▶ TASK STATEMENT
Keep the pictures out, please, and set down every record exactly.

*** Opening of SUPPLIED RECORDS ***

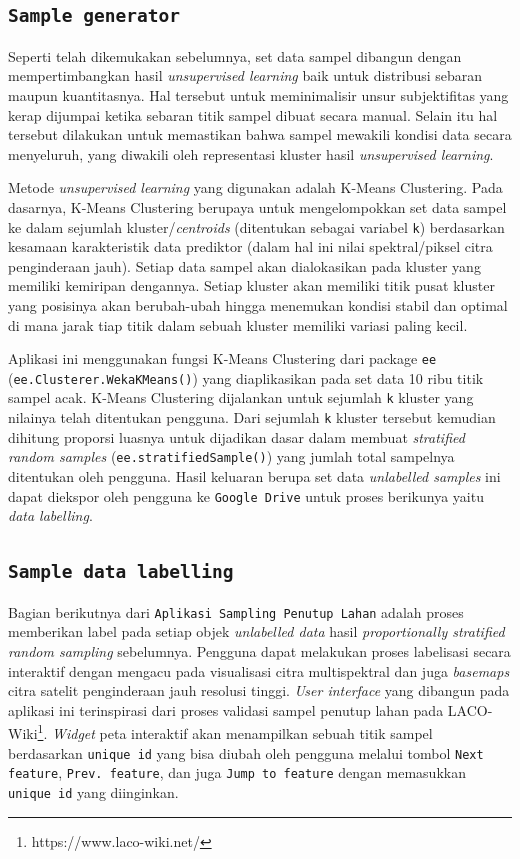 \documentclass[a4paper,12pt]{article}
\begin{document}
\subsection{\texttt{Sample generator}}
Seperti telah dikemukakan sebelumnya, set data sampel dibangun dengan mempertimbangkan hasil \textit{unsupervised learning} baik untuk distribusi sebaran maupun kuantitasnya. Hal tersebut untuk meminimalisir unsur subjektifitas yang kerap dijumpai ketika sebaran titik sampel dibuat secara manual. Selain itu hal tersebut dilakukan untuk memastikan bahwa sampel mewakili kondisi data secara menyeluruh, yang diwakili oleh representasi kluster hasil \textit{unsupervised learning}.

Metode \textit{unsupervised learning} yang digunakan adalah K-Means Clustering. Pada dasarnya, K-Means Clustering berupaya untuk mengelompokkan set data sampel ke dalam sejumlah kluster/\textit{centroids} (ditentukan sebagai variabel \texttt{k}) berdasarkan kesamaan karakteristik data prediktor (dalam hal ini nilai spektral/piksel citra penginderaan jauh). Setiap data sampel akan dialokasikan pada kluster yang memiliki kemiripan dengannya. Setiap kluster akan memiliki titik pusat kluster yang posisinya akan berubah-ubah hingga menemukan kondisi stabil dan optimal di mana jarak tiap titik dalam sebuah kluster memiliki variasi paling kecil.

Aplikasi ini menggunakan fungsi K-Means Clustering dari package \texttt{ee} (\texttt{ee.Clusterer.WekaKMeans()}) yang diaplikasikan pada set data 10 ribu titik sampel acak. K-Means Clustering dijalankan untuk sejumlah \texttt{k} kluster yang nilainya telah ditentukan pengguna. Dari sejumlah \texttt{k} kluster tersebut kemudian dihitung proporsi luasnya untuk dijadikan dasar dalam membuat \textit{stratified random samples} (\texttt{ee.stratifiedSample()}) yang jumlah total sampelnya ditentukan oleh pengguna. Hasil keluaran berupa set data \textit{unlabelled samples} ini dapat diekspor oleh pengguna ke \texttt{Google Drive} untuk proses berikunya yaitu \textit{data labelling}.

\subsection{\texttt{Sample data labelling}}
Bagian berikutnya dari \texttt{Aplikasi Sampling Penutup Lahan} adalah proses memberikan label pada setiap objek \textit{unlabelled data} hasil \textit{proportionally stratified random sampling} sebelumnya. Pengguna dapat melakukan proses labelisasi secara interaktif dengan mengacu pada visualisasi citra multispektral dan juga \textit{basemaps} citra satelit penginderaan jauh resolusi tinggi. \textit{User interface} yang dibangun pada aplikasi ini terinspirasi dari proses validasi sampel penutup lahan pada LACO-Wiki\footnote{https://www.laco-wiki.net/}. \textit{Widget} peta interaktif akan menampilkan sebuah titik sampel berdasarkan \texttt{unique id} yang bisa diubah oleh pengguna melalui tombol \texttt{Next feature}, \texttt{Prev. feature}, dan juga \texttt{Jump to feature} dengan memasukkan \texttt{unique id} yang diinginkan. 
\end{document}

*** Close of SUPPLIED RECORDS ***

▶ WRITTEN REPLY
 \documentclass[a4paper,12pt]{article}
\begin{document}
\subsection{\texttt{Sample generator}}
Seperti telah dikemukakan sebelumnya, set data sampel dibangun dengan mempertimbangkan hasil \textit{unsupervised learning} baik untuk distribusi sebaran maupun kuantitasnya. Hal tersebut untuk meminimalisir unsur subjektifitas yang kerap dijumpai ketika sebaran titik sampel dibuat secara manual. Selain itu hal tersebut dilakukan untuk memastikan bahwa sampel mewakili kondisi data secara menyeluruh, yang diwakili oleh representasi kluster hasil \textit{unsupervised learning}.

Metode \textit{unsupervised learning} yang digunakan adalah K-Means Clustering. Pada dasarnya, K-Means Clustering berupaya untuk mengelompokkan set data sampel ke dalam sejumlah kluster/\textit{centroids} (ditentukan sebagai variabel \texttt{k}) berdasarkan kesamaan karakteristik data prediktor (dalam hal ini nilai spektral/piksel citra penginderaan jauh). Setiap data sampel akan dialokasikan pada kluster yang memiliki kemiripan dengannya. Setiap kluster akan memiliki titik pusat kluster yang posisinya akan berubah-ubah hingga menemukan kondisi stabil dan optimal di mana jarak tiap titik dalam sebuah kluster memiliki variasi paling kecil.

Aplikasi ini menggunakan fungsi K-Means Clustering dari package \texttt{ee} (\texttt{ee.Clusterer.WekaKMeans()}) yang diaplikasikan pada set data 10 ribu titik sampel acak. K-Means Clustering dijalankan untuk sejumlah \texttt{k} kluster yang nilainya telah ditentukan pengguna. Dari sejumlah \texttt{k} kluster tersebut kemudian dihitung proporsi luasnya untuk dijadikan dasar dalam membuat \textit{stratified random samples} (\texttt{ee.stratifiedSample()}) yang jumlah total sampelnya ditentukan oleh pengguna. Hasil keluaran berupa set data \textit{unlabelled samples} ini dapat diekspor oleh pengguna ke \texttt{Google Drive} untuk proses berikunya yaitu \textit{data labelling}.

\subsection{\texttt{Sample data labelling}}
Bagian berikutnya dari \texttt{Aplikasi Sampling Penutup Lahan} adalah proses memberikan label pada setiap objek \textit{unlabelled data} hasil \textit{proportionally stratified random sampling} sebelumnya. Pengguna dapat melakukan proses labelisasi secara interaktif dengan mengacu pada visualisasi citra multispektral dan juga \textit{basemaps} citra satelit penginderaan jauh resolusi tinggi. \textit{User interface} yang dibangun pada aplikasi ini terinspirasi dari proses validasi sampel penutup lahan pada LACO-Wiki\footnote{https://www.laco-wiki.net/}. \textit{Widget} peta interaktif akan menampilkan sebuah titik sampel berdasarkan \texttt{unique id} yang bisa diubah oleh pengguna melalui tombol \texttt{Next feature}, \texttt{Prev. feature}, dan juga \texttt{Jump to feature} dengan memasukkan \texttt{unique id} yang diinginkan. 
\end{document}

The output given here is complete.